* Task: I would like every line of the records below that contains the word "citep" copied.

* The input:
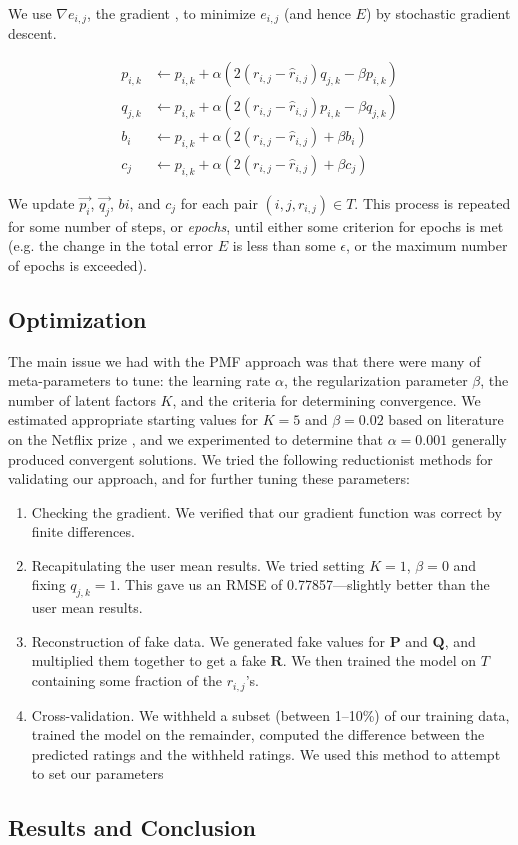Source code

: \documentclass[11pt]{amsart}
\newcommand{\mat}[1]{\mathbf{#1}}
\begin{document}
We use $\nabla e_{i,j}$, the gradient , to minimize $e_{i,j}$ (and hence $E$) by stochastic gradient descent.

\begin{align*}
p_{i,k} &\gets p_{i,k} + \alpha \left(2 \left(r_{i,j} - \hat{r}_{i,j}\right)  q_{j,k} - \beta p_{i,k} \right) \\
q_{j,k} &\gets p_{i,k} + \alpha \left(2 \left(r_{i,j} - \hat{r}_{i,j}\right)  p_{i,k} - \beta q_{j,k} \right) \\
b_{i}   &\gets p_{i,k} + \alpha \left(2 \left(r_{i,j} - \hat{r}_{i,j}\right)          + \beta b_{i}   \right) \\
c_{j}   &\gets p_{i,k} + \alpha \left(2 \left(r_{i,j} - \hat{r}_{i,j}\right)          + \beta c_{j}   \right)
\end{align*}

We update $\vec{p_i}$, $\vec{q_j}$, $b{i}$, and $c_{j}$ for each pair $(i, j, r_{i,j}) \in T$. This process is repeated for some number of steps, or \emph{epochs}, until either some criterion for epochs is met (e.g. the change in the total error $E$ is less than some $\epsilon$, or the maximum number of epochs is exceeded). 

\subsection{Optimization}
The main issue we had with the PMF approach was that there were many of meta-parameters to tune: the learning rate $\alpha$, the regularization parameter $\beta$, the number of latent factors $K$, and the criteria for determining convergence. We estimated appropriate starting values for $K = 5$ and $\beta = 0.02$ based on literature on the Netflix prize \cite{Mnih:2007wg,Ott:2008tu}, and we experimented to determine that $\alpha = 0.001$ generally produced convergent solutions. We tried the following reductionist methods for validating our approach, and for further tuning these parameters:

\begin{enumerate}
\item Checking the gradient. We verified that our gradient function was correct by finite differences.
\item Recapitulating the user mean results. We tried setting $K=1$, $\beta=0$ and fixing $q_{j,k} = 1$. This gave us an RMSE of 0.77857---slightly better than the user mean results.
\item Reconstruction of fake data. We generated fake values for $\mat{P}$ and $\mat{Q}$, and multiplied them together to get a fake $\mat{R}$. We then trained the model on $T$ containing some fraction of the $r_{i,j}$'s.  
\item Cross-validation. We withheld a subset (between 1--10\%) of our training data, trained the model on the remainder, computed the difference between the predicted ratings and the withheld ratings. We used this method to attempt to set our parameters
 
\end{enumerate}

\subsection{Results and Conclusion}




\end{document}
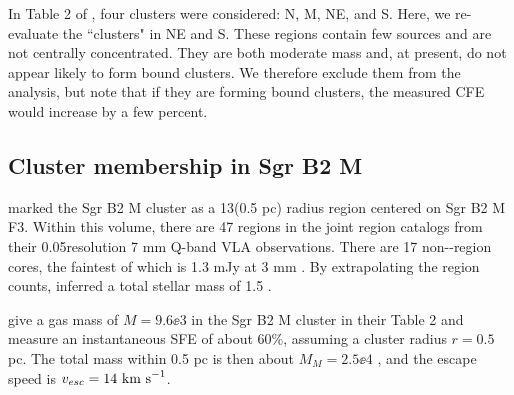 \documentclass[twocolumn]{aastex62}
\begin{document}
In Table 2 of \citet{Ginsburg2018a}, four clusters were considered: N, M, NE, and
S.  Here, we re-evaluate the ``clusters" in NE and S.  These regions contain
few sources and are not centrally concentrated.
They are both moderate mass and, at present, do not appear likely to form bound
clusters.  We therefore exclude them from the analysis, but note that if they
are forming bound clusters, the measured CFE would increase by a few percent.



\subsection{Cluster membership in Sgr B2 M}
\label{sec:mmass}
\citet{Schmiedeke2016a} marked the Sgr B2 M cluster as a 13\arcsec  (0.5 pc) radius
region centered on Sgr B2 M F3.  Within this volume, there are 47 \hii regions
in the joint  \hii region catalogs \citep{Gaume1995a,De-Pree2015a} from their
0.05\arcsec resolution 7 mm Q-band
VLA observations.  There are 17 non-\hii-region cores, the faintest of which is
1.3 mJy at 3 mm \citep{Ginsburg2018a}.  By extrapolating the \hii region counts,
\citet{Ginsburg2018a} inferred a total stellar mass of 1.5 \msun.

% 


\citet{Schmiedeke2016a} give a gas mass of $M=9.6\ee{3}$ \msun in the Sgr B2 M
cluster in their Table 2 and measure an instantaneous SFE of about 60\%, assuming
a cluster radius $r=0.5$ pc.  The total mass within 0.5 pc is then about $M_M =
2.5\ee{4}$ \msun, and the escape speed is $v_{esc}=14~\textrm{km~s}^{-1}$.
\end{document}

* Answer to the exercise:
in the joint  \hii region catalogs \citep{Gaume1995a,De-Pree2015a} from their
1.3 mJy at 3 mm \citep{Ginsburg2018a}.  By extrapolating the \hii region counts,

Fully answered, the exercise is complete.